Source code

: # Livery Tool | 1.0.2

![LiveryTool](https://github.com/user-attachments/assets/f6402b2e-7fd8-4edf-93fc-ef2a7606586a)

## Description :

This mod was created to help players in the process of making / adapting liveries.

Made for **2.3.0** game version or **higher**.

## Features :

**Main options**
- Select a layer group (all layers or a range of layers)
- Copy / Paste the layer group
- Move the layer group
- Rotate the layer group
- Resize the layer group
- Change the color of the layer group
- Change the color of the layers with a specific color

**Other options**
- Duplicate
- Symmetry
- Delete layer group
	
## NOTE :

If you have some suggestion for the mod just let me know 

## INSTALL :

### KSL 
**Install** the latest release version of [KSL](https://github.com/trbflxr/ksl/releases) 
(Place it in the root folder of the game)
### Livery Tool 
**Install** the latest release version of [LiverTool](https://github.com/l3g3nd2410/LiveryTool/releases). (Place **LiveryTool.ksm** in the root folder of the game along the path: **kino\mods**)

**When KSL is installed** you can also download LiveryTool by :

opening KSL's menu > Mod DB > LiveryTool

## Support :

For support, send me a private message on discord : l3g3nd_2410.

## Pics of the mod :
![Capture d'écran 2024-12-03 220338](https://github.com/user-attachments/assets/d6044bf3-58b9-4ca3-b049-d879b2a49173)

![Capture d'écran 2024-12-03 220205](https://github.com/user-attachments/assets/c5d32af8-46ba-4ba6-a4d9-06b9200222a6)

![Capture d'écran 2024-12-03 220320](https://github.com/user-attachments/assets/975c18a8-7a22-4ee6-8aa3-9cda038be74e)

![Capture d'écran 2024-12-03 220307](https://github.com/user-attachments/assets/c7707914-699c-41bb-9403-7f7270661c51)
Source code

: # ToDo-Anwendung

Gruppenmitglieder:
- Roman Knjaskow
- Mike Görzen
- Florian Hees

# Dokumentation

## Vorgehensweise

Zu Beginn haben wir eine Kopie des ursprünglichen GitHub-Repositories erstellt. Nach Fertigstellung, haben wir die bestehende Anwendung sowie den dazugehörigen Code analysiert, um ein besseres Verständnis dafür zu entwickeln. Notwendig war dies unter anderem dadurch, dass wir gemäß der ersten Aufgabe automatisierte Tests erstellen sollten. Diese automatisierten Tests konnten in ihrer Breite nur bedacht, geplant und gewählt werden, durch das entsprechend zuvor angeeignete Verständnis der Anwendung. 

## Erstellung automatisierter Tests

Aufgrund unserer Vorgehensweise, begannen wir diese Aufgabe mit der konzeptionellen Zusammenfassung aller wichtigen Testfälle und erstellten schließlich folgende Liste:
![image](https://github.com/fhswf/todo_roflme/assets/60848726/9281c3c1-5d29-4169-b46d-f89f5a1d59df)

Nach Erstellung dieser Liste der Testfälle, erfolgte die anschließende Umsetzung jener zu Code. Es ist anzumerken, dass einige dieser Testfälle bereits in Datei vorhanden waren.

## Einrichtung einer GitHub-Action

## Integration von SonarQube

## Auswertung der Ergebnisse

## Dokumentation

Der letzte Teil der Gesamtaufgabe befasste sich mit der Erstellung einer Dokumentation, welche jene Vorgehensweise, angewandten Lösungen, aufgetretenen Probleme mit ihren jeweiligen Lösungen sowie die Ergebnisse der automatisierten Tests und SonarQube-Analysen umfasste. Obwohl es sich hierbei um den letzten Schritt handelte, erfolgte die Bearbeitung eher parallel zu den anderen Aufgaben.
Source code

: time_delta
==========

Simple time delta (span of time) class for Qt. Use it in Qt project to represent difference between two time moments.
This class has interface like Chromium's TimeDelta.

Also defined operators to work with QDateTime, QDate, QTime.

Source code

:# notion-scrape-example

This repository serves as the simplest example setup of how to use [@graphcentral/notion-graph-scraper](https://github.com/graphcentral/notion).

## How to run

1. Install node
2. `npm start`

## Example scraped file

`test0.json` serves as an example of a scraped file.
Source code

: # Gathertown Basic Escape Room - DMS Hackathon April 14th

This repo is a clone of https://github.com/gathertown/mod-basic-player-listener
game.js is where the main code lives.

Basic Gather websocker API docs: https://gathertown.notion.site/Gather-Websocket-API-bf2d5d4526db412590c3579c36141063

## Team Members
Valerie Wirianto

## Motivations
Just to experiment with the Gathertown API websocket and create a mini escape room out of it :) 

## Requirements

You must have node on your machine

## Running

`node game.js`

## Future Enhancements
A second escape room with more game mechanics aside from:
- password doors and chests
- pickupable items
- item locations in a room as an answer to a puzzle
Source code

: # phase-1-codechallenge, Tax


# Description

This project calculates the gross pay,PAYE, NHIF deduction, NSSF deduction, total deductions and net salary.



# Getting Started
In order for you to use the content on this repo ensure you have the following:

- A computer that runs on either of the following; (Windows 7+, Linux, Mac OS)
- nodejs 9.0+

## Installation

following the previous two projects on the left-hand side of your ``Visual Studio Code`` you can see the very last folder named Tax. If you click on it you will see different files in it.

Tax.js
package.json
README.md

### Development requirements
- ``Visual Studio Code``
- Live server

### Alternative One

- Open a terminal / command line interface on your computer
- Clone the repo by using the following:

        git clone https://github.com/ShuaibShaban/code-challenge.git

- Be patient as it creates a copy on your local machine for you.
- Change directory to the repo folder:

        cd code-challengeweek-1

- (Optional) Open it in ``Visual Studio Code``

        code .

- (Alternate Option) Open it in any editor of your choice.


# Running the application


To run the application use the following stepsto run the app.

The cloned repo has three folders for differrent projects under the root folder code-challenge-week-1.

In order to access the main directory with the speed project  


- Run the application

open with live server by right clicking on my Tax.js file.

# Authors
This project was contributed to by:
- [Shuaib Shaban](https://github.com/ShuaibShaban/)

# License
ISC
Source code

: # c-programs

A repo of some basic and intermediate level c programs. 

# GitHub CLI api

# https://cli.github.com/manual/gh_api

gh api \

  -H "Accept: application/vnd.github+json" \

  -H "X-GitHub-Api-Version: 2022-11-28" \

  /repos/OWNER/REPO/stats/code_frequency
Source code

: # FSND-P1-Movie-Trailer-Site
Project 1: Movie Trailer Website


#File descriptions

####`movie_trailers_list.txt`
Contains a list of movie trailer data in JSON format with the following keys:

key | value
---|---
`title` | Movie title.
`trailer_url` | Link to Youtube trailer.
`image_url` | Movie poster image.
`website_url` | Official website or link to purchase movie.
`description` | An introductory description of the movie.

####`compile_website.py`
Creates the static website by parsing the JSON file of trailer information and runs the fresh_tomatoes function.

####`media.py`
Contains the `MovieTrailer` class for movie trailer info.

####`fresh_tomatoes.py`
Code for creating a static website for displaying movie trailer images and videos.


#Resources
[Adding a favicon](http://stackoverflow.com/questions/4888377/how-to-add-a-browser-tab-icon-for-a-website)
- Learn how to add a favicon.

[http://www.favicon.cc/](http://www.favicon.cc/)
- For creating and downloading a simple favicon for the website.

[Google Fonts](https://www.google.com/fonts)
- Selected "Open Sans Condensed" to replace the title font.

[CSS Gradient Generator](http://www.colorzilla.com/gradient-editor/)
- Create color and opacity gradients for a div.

**Task goal**. Repeat every record, exactly as written.

**Reply to the task**.
Source code

: # Livery Tool | 1.0.2

![LiveryTool](https://github.com/user-attachments/assets/f6402b2e-7fd8-4edf-93fc-ef2a7606586a)

## Description :

This mod was created to help players in the process of making / adapting liveries.

Made for **2.3.0** game version or **higher**.

## Features :

**Main options**
- Select a layer group (all layers or a range of layers)
- Copy / Paste the layer group
- Move the layer group
- Rotate the layer group
- Resize the layer group
- Change the color of the layer group
- Change the color of the layers with a specific color

**Other options**
- Duplicate
- Symmetry
- Delete layer group
	
## NOTE :

If you have some suggestion for the mod just let me know 

## INSTALL :

### KSL 
**Install** the latest release version of [KSL](https://github.com/trbflxr/ksl/releases) 
(Place it in the root folder of the game)
### Livery Tool 
**Install** the latest release version of [LiverTool](https://github.com/l3g3nd2410/LiveryTool/releases). (Place **LiveryTool.ksm** in the root folder of the game along the path: **kino\mods**)

**When KSL is installed** you can also download LiveryTool by :

opening KSL's menu > Mod DB > LiveryTool

## Support :

For support, send me a private message on discord : l3g3nd_2410.

## Pics of the mod :
![Capture d'écran 2024-12-03 220338](https://github.com/user-attachments/assets/d6044bf3-58b9-4ca3-b049-d879b2a49173)

![Capture d'écran 2024-12-03 220205](https://github.com/user-attachments/assets/c5d32af8-46ba-4ba6-a4d9-06b9200222a6)

![Capture d'écran 2024-12-03 220320](https://github.com/user-attachments/assets/975c18a8-7a22-4ee6-8aa3-9cda038be74e)

![Capture d'écran 2024-12-03 220307](https://github.com/user-attachments/assets/c7707914-699c-41bb-9403-7f7270661c51)
Source code

: # ToDo-Anwendung

Gruppenmitglieder:
- Roman Knjaskow
- Mike Görzen
- Florian Hees

# Dokumentation

## Vorgehensweise

Zu Beginn haben wir eine Kopie des ursprünglichen GitHub-Repositories erstellt. Nach Fertigstellung, haben wir die bestehende Anwendung sowie den dazugehörigen Code analysiert, um ein besseres Verständnis dafür zu entwickeln. Notwendig war dies unter anderem dadurch, dass wir gemäß der ersten Aufgabe automatisierte Tests erstellen sollten. Diese automatisierten Tests konnten in ihrer Breite nur bedacht, geplant und gewählt werden, durch das entsprechend zuvor angeeignete Verständnis der Anwendung. 

## Erstellung automatisierter Tests

Aufgrund unserer Vorgehensweise, begannen wir diese Aufgabe mit der konzeptionellen Zusammenfassung aller wichtigen Testfälle und erstellten schließlich folgende Liste:
![image](https://github.com/fhswf/todo_roflme/assets/60848726/9281c3c1-5d29-4169-b46d-f89f5a1d59df)

Nach Erstellung dieser Liste der Testfälle, erfolgte die anschließende Umsetzung jener zu Code. Es ist anzumerken, dass einige dieser Testfälle bereits in Datei vorhanden waren.

## Einrichtung einer GitHub-Action

## Integration von SonarQube

## Auswertung der Ergebnisse

## Dokumentation

Der letzte Teil der Gesamtaufgabe befasste sich mit der Erstellung einer Dokumentation, welche jene Vorgehensweise, angewandten Lösungen, aufgetretenen Probleme mit ihren jeweiligen Lösungen sowie die Ergebnisse der automatisierten Tests und SonarQube-Analysen umfasste. Obwohl es sich hierbei um den letzten Schritt handelte, erfolgte die Bearbeitung eher parallel zu den anderen Aufgaben.
Source code

: time_delta
==========

Simple time delta (span of time) class for Qt. Use it in Qt project to represent difference between two time moments.
This class has interface like Chromium's TimeDelta.

Also defined operators to work with QDateTime, QDate, QTime.

Source code

:# notion-scrape-example

This repository serves as the simplest example setup of how to use [@graphcentral/notion-graph-scraper](https://github.com/graphcentral/notion).

## How to run

1. Install node
2. `npm start`

## Example scraped file

`test0.json` serves as an example of a scraped file.
Source code

: # Gathertown Basic Escape Room - DMS Hackathon April 14th

This repo is a clone of https://github.com/gathertown/mod-basic-player-listener
game.js is where the main code lives.

Basic Gather websocker API docs: https://gathertown.notion.site/Gather-Websocket-API-bf2d5d4526db412590c3579c36141063

## Team Members
Valerie Wirianto

## Motivations
Just to experiment with the Gathertown API websocket and create a mini escape room out of it :) 

## Requirements

You must have node on your machine

## Running

`node game.js`

## Future Enhancements
A second escape room with more game mechanics aside from:
- password doors and chests
- pickupable items
- item locations in a room as an answer to a puzzle
Source code

: # phase-1-codechallenge, Tax


# Description

This project calculates the gross pay,PAYE, NHIF deduction, NSSF deduction, total deductions and net salary.



# Getting Started
In order for you to use the content on this repo ensure you have the following:

- A computer that runs on either of the following; (Windows 7+, Linux, Mac OS)
- nodejs 9.0+

## Installation

following the previous two projects on the left-hand side of your ``Visual Studio Code`` you can see the very last folder named Tax. If you click on it you will see different files in it.

Tax.js
package.json
README.md

### Development requirements
- ``Visual Studio Code``
- Live server

### Alternative One

- Open a terminal / command line interface on your computer
- Clone the repo by using the following:

        git clone https://github.com/ShuaibShaban/code-challenge.git

- Be patient as it creates a copy on your local machine for you.
- Change directory to the repo folder:

        cd code-challengeweek-1

- (Optional) Open it in ``Visual Studio Code``

        code .

- (Alternate Option) Open it in any editor of your choice.


# Running the application


To run the application use the following stepsto run the app.

The cloned repo has three folders for differrent projects under the root folder code-challenge-week-1.

In order to access the main directory with the speed project  


- Run the application

open with live server by right clicking on my Tax.js file.

# Authors
This project was contributed to by:
- [Shuaib Shaban](https://github.com/ShuaibShaban/)

# License
ISC
Source code

: # c-programs

A repo of some basic and intermediate level c programs. 

# GitHub CLI api

# https://cli.github.com/manual/gh_api

gh api \

  -H "Accept: application/vnd.github+json" \

  -H "X-GitHub-Api-Version: 2022-11-28" \

  /repos/OWNER/REPO/stats/code_frequency
Source code

: # FSND-P1-Movie-Trailer-Site
Project 1: Movie Trailer Website


#File descriptions

####`movie_trailers_list.txt`
Contains a list of movie trailer data in JSON format with the following keys:

key | value
---|---
`title` | Movie title.
`trailer_url` | Link to Youtube trailer.
`image_url` | Movie poster image.
`website_url` | Official website or link to purchase movie.
`description` | An introductory description of the movie.

####`compile_website.py`
Creates the static website by parsing the JSON file of trailer information and runs the fresh_tomatoes function.

####`media.py`
Contains the `MovieTrailer` class for movie trailer info.

####`fresh_tomatoes.py`
Code for creating a static website for displaying movie trailer images and videos.


#Resources
[Adding a favicon](http://stackoverflow.com/questions/4888377/how-to-add-a-browser-tab-icon-for-a-website)
- Learn how to add a favicon.

[http://www.favicon.cc/](http://www.favicon.cc/)
- For creating and downloading a simple favicon for the website.

[Google Fonts](https://www.google.com/fonts)
- Selected "Open Sans Condensed" to replace the title font.

[CSS Gradient Generator](http://www.colorzilla.com/gradient-editor/)
- Create color and opacity gradients for a div.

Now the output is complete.